Reposant sur une ligne éditoriale forte, innovante, la collection se veut résolument littéraire. Le texte de présentation en témoigne, d’ailleurs, aussi signifiant et travaillé du contenant que du contenu. À l’instar des textes que la collection propose, il nous transporte. « Comme on va au garage, avec notre voiture, on essaie de réparer les choses, d’ouvrir les fenêtres, d’ouvrir les esprits – et de se permettre de penser les problèmes autrement », continue Guylaine.

Une pensée et des mots qui portent

Très vite, l’éditrice s’est attelée à aller chercher des plumes; des plumes qui auraient un souffle, qui sauraient de quoi elles parlent, pour poser une problématique clairement et proposer des solutions, « bien qu’il ne s’agisse aucunement de guides », précise-t-elle.
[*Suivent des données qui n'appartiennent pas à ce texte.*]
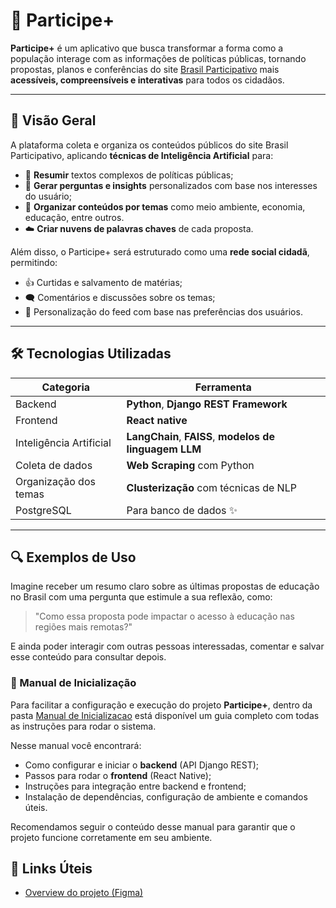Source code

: 
# 📲 Participe+

**Participe+** é um aplicativo que busca transformar a forma como a população interage com as informações de políticas públicas, tornando propostas, planos e conferências do site [Brasil Participativo](https://brasilparticipativo.presidencia.gov.br/) mais **acessíveis, compreensíveis e interativas** para todos os cidadãos.

---

## 🧠 Visão Geral

A plataforma coleta e organiza os conteúdos públicos do site Brasil Participativo, aplicando **técnicas de Inteligência Artificial** para:

- 📄 **Resumir** textos complexos de políticas públicas;
- 💬 **Gerar perguntas e insights** personalizados com base nos interesses do usuário;
- 🧭 **Organizar conteúdos por temas** como meio ambiente, economia, educação, entre outros.
- ☁️ **Criar nuvens de palavras chaves** de cada proposta.

Além disso, o Participe+ será estruturado como uma **rede social cidadã**, permitindo:

- 👍 Curtidas e salvamento de matérias;
- 🗨️ Comentários e discussões sobre os temas;
- 🔔 Personalização do feed com base nas preferências dos usuários.

---

## 🛠️ Tecnologias Utilizadas

| Categoria | Ferramenta |
|----------|------------|
| Backend  | **Python**, **Django REST Framework** |
| Frontend | **React native** |
| Inteligência Artificial | **LangChain**, **FAISS**, **modelos de linguagem LLM** |
| Coleta de dados | **Web Scraping** com Python |
| Organização dos temas | **Clusterização** com técnicas de NLP |
|  PostgreSQL | Para banco de dados ✨ |

---


## 🔍 Exemplos de Uso

Imagine receber um resumo claro sobre as últimas propostas de educação no Brasil com uma pergunta que estimule a sua reflexão, como:

> "Como essa proposta pode impactar o acesso à educação nas regiões mais remotas?"

E ainda poder interagir com outras pessoas interessadas, comentar e salvar esse conteúdo para consultar depois.

### 📁 Manual de Inicialização

Para facilitar a configuração e execução do projeto **Participe+**, dentro da pasta [Manual de Inicializacao](./Manual%20de%20Inicializacao) está disponível um guia completo com todas as instruções para rodar o sistema.

Nesse manual você encontrará:

- Como configurar e iniciar o **backend** (API Django REST);
- Passos para rodar o **frontend** (React Native);
- Instruções para integração entre backend e frontend;
- Instalação de dependências, configuração de ambiente e comandos úteis.

Recomendamos seguir o conteúdo desse manual para garantir que o projeto funcione corretamente em seu ambiente.


## 🔗 Links Úteis
- [Overview do projeto (Figma)](https://www.figma.com/board/aFnNYsRjCvHpSKfnyjTRZz/Overview-Participe-?node-id=0-1&p=f&t=ClxpcwCEi2E2Fa9L-0)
Ceci apparaît d’ailleurs comme une évidence dès que l’on feuillette l’un des cinq titres publiés lors de la rédaction de cet article : nous sommes dans la pensée, la sensibilité, la construction d’un meilleur vivre-ensemble – et il n’existe pas de recette toute faite pour concrétiser pareil chantier. « Je prête l’oreille à tout ce qui se passe, aux débats et aux questions de l’heure, mais aussi à long terme », me dit l’éditrice, qui sort ses antennes pour aller chercher des essayistes « qui ont une pensée qui porte et qui l’expriment dans des mots qui portent ».

Cherchant à réparer le monde avec une profondeur de fond et une finesse de forme, la collection se distingue en gravitant autour de trois grands moteurs.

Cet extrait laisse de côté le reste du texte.